Oxanine DNA Glycosylase Activities in Mammalian Systems

Liang Dong §, Lisiane B Meira , Tapas K Hazra , Leona D Samson , Weiguo Cao §,*
PMCID: PMC2211726  NIHMSID: NIHMS36535  PMID: 17954039

Abstract

DNA bases carrying an exocyclic amino group, namely adenine (A), guanine (G) and cytosine (C), encounter deamination under nitrosative stress. Oxanine (O), derived from deamination of guanine, is a cytotoxic and potentially mutagenic lesion and studies of its enzymatic repair are limited. Previously, we reported that the murine alkyladenine glycosylase (Aag) acts as an oxanine DNA glycosylase (JBC, (2004), 279: 38177). Here, we report our recent findings on additional oxanine DNA glycosylase (ODG) activities in Aag knockout mouse tissues and other mammalian tissues. Analysis of the partially purified proteins from the mammalian cell extracts indicated the existence of ODG enzymes in addition to Aag. Data obtained from oxanine DNA cleavage assays using purified human glycosylases demonstrated that two known glycosylases, hNEIL1 and hSMUG1, contained weak but detectable ODG activities. ODG activity was the highest in hAAG and lowest in hSMUG1.

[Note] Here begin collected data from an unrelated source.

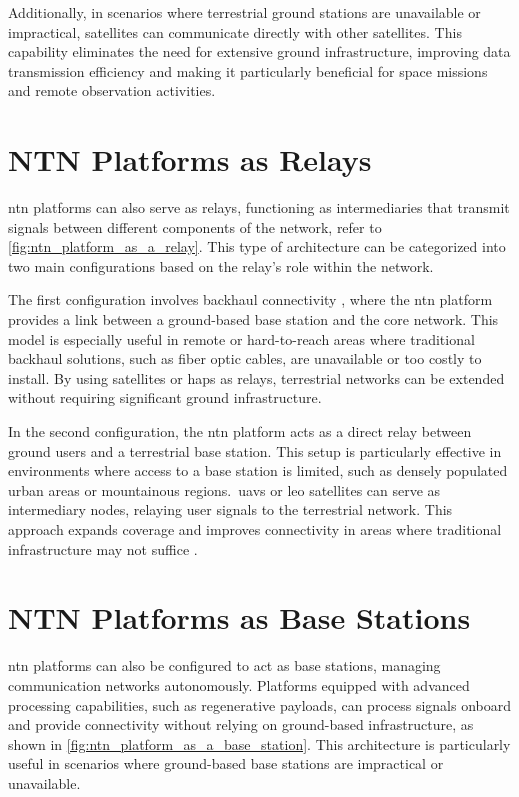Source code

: Additionally, in scenarios where terrestrial ground stations are unavailable or impractical, satellites can communicate directly with other satellites. This capability eliminates the need for extensive ground infrastructure, improving data transmission efficiency and making it particularly beneficial for space missions and remote observation activities.

\section{NTN Platforms as Relays}\label{sec:ntn_platform_as_a_relay}

\gls{ntn} platforms can also serve as relays, functioning as intermediaries that transmit signals between different components of the network, refer to \cref{fig:ntn_platform_as_a_relay}. This type of architecture can be categorized into two main configurations based on the relay's role within the network.

The first configuration involves backhaul connectivity \autocite{Elamassie2023FreeSO}, where the \gls{ntn} platform provides a link between a ground-based base station and the core network. This model is especially useful in remote or hard-to-reach areas where traditional backhaul solutions, such as fiber optic cables, are unavailable or too costly to install. By using satellites or \glspl{hap} as relays, terrestrial networks can be extended without requiring significant ground infrastructure.

In the second configuration, the \gls{ntn} platform acts as a direct relay between ground users and a terrestrial base station. This setup is particularly effective in environments where access to a base station is limited, such as densely populated urban areas or mountainous regions.\ \glspl{uav} or \gls{leo} satellites can serve as intermediary nodes, relaying user signals to the terrestrial network. This approach expands coverage and improves connectivity in areas where traditional infrastructure may not suffice \autocite{overview_on-5g-and-beyon-networks-with-uav}.

\section{NTN Platforms as Base Stations}\label{sec:ntn_platform_as_a_base_station}

\gls{ntn} platforms can also be configured to act as base stations, managing communication networks autonomously. Platforms equipped with advanced processing capabilities, such as regenerative payloads, can process signals onboard and provide connectivity without relying on ground-based infrastructure, as shown in \cref{fig:ntn_platform_as_a_base_station}. This architecture is particularly useful in scenarios where ground-based base stations are impractical or unavailable.

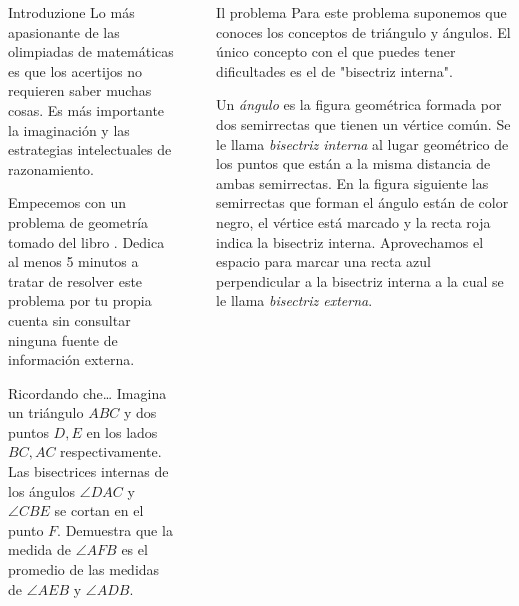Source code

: \documentclass[final]{beamer}
\newlength{\sepwid}
\newlength{\onecolwid}
\newlength{\twocolwid}
\begin{document}
\begin{frame}[t]
\begin{columns}[t]
\begin{column}{\onecolwid}
\begin{block}{Introduzione}
Lo más apasionante de las olimpiadas de matemáticas es que los acertijos no requieren saber muchas cosas. Es más importante la imaginación y las estrategias intelectuales de razonamiento.

Empecemos con un problema de geometría tomado del libro \cite{Posamentier:CPIG}. Dedica al menos 5 minutos a tratar de resolver este problema por tu propia cuenta sin consultar ninguna fuente de información externa.

\end{block}

\begin{alertblock}{Ricordando che\dots}
Imagina un triángulo $ABC$ y dos puntos $D, E$ en los lados $BC, AC$ respectivamente.
Las bisectrices internas de los ángulos $\angle DAC$ y $\angle CBE$ se cortan en el punto $F$.
Demuestra que la medida de $\angle AFB$ es el promedio de las medidas de $\angle AEB$ y $\angle ADB$.
\end{alertblock}

\end{column} %

\begin{column}{\sepwid}\end{column} %

\begin{column}{\onecolwid} %



\begin{block}{Il problema}
Para este problema suponemos que conoces los conceptos de triángulo y ángulos. El único concepto con el que puedes tener dificultades es el de "bisectriz interna". 

Un \emph{ángulo} es la figura geométrica formada por dos semirrectas que tienen un vértice común. Se le llama \emph{bisectriz interna} al lugar geométrico de los puntos que están a la misma distancia de ambas semirrectas. En la figura siguiente las semirrectas que forman el ángulo están de color negro, el vértice está marcado y la recta roja indica la bisectriz interna. Aprovechamos el espacio para marcar una recta azul perpendicular a la bisectriz interna a la cual se le llama \emph{bisectriz externa}.



\end{block}
\end{column}
\end{columns}
\end{frame}
\end{document}
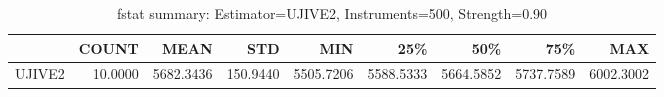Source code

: \begin{table}[ht]
\centering
\caption{fstat summary: Estimator=UJIVE2, Instruments=500, Strength=0.90}
\begin{tabular}{lrrrrrrrr}
\toprule
 & COUNT & MEAN & STD & MIN & 25\% & 50\% & 75\% & MAX \\
\midrule
UJIVE2 & 10.0000 & 5682.3436 & 150.9440 & 5505.7206 & 5588.5333 & 5664.5852 & 5737.7589 & 6002.3002 \\
\bottomrule
\end{tabular}
\end{table}
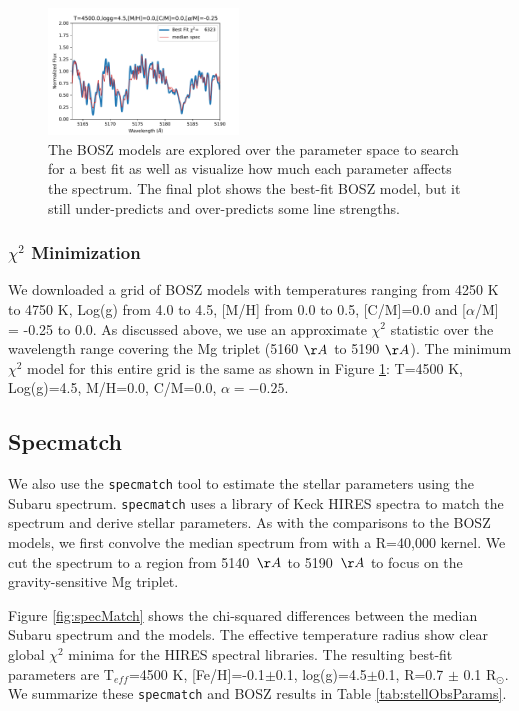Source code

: \documentclass[preprint]{aastex61}
\begin{document}
\begin{figure}[!hbtp]
\begin{centering}
\includegraphics[width=0.45\textwidth]{images/bosz_model_exploration/FINAL_exploration.pdf}
\caption{The BOSZ models are explored over the parameter space to search for a best fit as well as visualize how much each parameter affects the spectrum.
The final plot shows the best-fit BOSZ model, but it still under-predicts and over-predicts some line strengths.}\label{fig:boszModelParamsMedianSpec}
\end{centering}
\end{figure}

\subsubsection{$\chi^2$ Minimization}
We downloaded a grid of BOSZ models with temperatures ranging from 4250 K to 4750 K, Log(g) from 4.0 to 4.5, [M/H] from 0.0 to 0.5, [C/M]=0.0 and [$\alpha$/M] = -0.25 to 0.0.
As discussed above, we use an approximate $\chi^2$ statistic over the wavelength range covering the Mg triplet (5160 $\AA$ to 5190 $\AA$).
The minimum $\chi^2$ model for this entire grid is the same as shown in Figure \ref{fig:boszModelParamsMedianSpec}: T=4500 K, Log(g)=4.5, M/H=0.0, C/M=0.0, $\alpha=-0.25$.


\subsection{Specmatch}\label{sec:SpecMatch}

We also use the \texttt{specmatch} tool \citep{yee2017specMatch} to estimate the stellar parameters using the Subaru spectrum.
\texttt{specmatch} uses a library of Keck HIRES spectra to match the spectrum and derive stellar parameters.
As with the comparisons to the BOSZ models, we first convolve the median spectrum from \citet{masuda2018rvKIC1255} with a R=40,000 kernel.
We cut the spectrum to a region from 5140~$\AA$ to 5190~$\AA$ to focus on the gravity-sensitive Mg triplet.

Figure \ref{fig:specMatch} shows the chi-squared differences between the median Subaru spectrum and the models.
The effective temperature radius show clear global $\chi^2$ minima for the HIRES spectral libraries.
The resulting best-fit parameters are T$_{eff}$=4500 K, [Fe/H]=-0.1$\pm$0.1, log(g)=4.5$\pm$0.1, R=0.7 $\pm$ 0.1 R$_\odot$.
We summarize these \texttt{specmatch} and BOSZ results in Table \ref{tab:stellObsParams}.
\end{document}
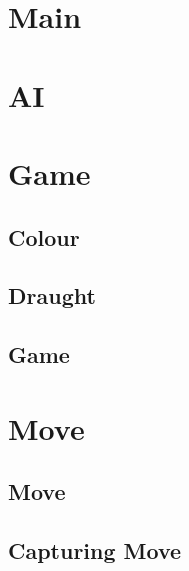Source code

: \begin{appendices}
	\label{Appendix:start}
	\section{Main}
	{
		\label{appendix:Main}
		
	}
	\section{AI}
	{
		\label{appendix:AI}
		
	}
	\section{Game}
	{
		\subsection{Colour}
		{
			\label{appedix:Colour}
			
		}
		\subsection{Draught}
		{
			\label{appedix:Draught}
			
		}
		\subsection{Game}
		{
			\label{appedix:Game}
			
		}

	}
	\section{Move}
	{		\subsection{Move}
		{
			\label{appedix:Move}
			
		}
		\subsection{Capturing Move}
		{
			\label{appedix:CapturingMove}
			
		}
	}

\end{appendices}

Keywords: deamination, oxanine DNA glycosylase, AAG, NEIL1, SMUG1, mammals

1. Introduction

The DNA base guanine (G) is subject to deamination caused by endogenous and environmental agents [1-4]. Xanthine (X) and Oxanine (O) are the corresponding deamination products derived from guanine [5]. Oxanine is produced when deoxyguanosine or DNA is treated with nitrous acid, nitric oxide, or 1-nitrosoindole-3-acetonitrile. Oxanine is an intracyclic guanine deamination product in which the N1 nitrogen is substituted by an oxygen atom [5,6]. A chemical pathway leading to the formation of xanthine and oxanine from guanine by nitrous acid treatment has been proposed based on the isolation of a diazoate intermediate [7]. Oxanine in DNA is as stable as guanine by comparison of spontaneous hydrolysis of the N-glycosidic bond [8].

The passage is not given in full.